- **What is expected**
Compute how many lines in the data below hold the word "buyers", then report that number with nothing else.

- **Listed entries**
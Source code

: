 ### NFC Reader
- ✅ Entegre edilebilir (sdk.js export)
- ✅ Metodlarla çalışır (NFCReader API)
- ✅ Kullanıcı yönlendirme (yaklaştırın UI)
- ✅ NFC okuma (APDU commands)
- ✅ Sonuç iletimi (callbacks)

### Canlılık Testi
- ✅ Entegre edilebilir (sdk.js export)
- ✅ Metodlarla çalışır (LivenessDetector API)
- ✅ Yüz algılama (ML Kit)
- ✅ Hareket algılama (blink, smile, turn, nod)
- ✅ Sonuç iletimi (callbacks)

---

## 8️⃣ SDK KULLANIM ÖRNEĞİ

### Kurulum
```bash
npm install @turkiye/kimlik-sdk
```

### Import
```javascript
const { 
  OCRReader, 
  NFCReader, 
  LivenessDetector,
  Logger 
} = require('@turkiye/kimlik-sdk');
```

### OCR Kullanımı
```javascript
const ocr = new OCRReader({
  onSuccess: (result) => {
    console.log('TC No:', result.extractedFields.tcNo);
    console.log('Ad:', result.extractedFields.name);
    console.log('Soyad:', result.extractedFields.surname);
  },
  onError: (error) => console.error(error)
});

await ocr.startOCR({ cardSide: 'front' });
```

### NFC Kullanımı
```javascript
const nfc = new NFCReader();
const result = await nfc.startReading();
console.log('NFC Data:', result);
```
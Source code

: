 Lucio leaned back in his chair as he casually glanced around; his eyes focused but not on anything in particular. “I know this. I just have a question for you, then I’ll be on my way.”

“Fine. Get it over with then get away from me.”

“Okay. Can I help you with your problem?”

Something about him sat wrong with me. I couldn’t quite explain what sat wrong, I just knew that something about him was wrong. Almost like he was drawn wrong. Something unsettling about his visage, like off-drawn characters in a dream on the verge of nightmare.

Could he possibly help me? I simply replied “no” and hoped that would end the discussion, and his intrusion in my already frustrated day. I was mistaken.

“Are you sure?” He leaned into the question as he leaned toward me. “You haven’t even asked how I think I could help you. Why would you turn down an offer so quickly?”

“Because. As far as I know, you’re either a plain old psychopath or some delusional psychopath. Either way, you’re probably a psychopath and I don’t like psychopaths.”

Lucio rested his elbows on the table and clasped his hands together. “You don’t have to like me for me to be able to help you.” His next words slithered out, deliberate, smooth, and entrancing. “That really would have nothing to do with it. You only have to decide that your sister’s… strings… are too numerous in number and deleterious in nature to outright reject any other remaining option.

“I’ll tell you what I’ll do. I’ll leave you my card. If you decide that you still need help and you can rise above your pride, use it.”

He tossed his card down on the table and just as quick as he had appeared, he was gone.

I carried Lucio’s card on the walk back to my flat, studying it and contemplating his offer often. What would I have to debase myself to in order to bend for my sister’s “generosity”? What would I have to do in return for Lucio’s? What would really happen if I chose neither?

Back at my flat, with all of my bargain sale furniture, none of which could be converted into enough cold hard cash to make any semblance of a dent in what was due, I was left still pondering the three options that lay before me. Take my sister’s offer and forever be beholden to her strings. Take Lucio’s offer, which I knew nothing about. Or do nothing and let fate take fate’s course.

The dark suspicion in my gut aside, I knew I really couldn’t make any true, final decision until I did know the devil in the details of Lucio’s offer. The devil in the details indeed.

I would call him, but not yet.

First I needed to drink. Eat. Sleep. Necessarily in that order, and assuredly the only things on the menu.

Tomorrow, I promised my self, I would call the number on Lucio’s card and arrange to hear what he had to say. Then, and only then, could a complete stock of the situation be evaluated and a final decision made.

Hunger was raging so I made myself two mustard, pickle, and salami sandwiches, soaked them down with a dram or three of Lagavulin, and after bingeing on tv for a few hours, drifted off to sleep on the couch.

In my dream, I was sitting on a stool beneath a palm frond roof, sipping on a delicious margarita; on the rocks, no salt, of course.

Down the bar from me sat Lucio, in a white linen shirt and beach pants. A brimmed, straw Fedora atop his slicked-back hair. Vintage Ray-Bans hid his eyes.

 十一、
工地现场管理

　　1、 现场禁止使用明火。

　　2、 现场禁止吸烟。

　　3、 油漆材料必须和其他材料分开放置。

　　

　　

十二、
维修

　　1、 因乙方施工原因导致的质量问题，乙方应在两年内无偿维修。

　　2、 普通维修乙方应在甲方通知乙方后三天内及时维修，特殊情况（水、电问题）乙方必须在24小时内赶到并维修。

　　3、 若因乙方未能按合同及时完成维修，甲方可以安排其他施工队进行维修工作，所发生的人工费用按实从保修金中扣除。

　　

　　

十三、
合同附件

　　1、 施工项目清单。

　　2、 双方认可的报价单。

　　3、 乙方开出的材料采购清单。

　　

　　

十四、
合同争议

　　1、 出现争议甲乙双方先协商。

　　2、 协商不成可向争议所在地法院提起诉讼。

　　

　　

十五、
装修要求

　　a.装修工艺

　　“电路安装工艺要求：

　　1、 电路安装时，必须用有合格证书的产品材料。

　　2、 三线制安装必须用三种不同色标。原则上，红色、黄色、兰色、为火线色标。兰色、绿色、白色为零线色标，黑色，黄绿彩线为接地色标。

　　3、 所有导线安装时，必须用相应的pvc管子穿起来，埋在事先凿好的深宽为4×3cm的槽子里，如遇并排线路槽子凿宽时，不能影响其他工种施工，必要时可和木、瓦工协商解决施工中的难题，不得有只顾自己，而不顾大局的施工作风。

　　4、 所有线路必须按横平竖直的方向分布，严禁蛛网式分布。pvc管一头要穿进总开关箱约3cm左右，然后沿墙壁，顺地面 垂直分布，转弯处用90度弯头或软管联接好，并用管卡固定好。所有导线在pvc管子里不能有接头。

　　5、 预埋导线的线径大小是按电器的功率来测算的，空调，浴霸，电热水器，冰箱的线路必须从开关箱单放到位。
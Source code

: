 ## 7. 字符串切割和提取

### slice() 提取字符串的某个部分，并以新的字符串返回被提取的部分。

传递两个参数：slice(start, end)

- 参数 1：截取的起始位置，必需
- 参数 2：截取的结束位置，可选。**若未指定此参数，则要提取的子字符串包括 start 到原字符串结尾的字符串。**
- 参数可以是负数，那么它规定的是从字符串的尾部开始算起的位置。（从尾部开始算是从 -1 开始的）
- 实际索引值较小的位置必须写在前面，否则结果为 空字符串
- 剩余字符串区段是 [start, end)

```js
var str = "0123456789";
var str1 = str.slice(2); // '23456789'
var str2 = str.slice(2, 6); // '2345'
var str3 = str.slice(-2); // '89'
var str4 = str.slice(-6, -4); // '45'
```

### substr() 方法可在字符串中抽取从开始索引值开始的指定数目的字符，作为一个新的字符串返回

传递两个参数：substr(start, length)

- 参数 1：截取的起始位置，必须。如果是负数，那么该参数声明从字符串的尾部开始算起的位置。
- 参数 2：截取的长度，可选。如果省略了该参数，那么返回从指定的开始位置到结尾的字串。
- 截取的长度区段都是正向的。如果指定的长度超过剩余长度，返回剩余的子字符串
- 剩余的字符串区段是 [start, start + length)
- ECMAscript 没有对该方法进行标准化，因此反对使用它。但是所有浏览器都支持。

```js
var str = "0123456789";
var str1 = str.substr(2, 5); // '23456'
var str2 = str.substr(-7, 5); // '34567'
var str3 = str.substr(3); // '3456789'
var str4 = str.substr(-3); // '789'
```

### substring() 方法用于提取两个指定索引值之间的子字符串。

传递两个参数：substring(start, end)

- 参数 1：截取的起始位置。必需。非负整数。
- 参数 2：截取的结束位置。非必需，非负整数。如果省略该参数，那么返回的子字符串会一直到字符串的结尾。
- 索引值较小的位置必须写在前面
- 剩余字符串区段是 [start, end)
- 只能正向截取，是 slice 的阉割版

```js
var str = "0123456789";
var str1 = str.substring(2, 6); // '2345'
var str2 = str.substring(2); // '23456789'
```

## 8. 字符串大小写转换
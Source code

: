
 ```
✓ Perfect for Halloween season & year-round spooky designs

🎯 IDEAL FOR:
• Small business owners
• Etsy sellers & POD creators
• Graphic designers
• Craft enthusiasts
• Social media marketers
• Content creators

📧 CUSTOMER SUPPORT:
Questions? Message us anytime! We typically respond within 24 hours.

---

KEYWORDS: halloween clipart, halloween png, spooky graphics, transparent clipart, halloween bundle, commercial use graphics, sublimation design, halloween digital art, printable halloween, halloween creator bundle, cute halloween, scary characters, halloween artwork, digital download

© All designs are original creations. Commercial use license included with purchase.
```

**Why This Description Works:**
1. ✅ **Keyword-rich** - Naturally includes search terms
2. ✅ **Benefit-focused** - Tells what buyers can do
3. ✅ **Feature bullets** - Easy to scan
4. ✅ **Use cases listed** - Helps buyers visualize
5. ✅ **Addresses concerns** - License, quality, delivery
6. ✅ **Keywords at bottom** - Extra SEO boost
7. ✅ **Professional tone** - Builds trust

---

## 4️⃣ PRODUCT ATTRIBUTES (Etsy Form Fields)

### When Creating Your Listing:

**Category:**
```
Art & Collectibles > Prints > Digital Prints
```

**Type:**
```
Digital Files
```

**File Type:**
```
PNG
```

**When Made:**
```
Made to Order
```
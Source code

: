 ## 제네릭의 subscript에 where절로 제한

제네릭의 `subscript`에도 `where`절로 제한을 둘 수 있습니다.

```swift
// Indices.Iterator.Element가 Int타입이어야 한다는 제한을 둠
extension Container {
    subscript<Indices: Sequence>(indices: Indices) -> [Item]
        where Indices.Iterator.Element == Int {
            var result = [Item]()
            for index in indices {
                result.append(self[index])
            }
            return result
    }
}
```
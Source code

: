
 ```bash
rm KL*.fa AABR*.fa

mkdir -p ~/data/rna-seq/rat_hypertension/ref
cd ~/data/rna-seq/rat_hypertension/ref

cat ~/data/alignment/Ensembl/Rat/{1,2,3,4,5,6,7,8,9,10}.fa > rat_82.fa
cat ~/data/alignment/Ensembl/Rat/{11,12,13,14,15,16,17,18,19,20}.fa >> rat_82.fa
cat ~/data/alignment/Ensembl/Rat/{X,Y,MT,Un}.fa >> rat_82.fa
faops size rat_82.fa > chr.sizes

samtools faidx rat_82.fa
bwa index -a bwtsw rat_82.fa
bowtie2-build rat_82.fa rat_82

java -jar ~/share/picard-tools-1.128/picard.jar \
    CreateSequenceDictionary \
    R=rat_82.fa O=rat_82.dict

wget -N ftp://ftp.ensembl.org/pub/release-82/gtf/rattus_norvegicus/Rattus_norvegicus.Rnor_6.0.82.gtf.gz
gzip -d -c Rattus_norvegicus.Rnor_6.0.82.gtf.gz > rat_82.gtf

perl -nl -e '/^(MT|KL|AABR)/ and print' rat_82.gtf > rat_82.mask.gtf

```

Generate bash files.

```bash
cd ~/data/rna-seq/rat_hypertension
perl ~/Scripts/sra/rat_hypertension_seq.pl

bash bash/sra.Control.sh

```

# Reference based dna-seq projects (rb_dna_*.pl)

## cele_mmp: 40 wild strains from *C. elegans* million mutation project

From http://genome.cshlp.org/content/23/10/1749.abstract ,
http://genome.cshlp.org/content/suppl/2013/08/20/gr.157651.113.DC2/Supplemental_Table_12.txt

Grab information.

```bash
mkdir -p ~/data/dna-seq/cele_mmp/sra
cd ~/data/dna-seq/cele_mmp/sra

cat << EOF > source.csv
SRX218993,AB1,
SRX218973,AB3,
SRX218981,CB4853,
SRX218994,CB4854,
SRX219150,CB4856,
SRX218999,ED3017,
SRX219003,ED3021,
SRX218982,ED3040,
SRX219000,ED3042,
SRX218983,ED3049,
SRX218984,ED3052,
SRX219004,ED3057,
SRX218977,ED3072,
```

- **Problem solution**
2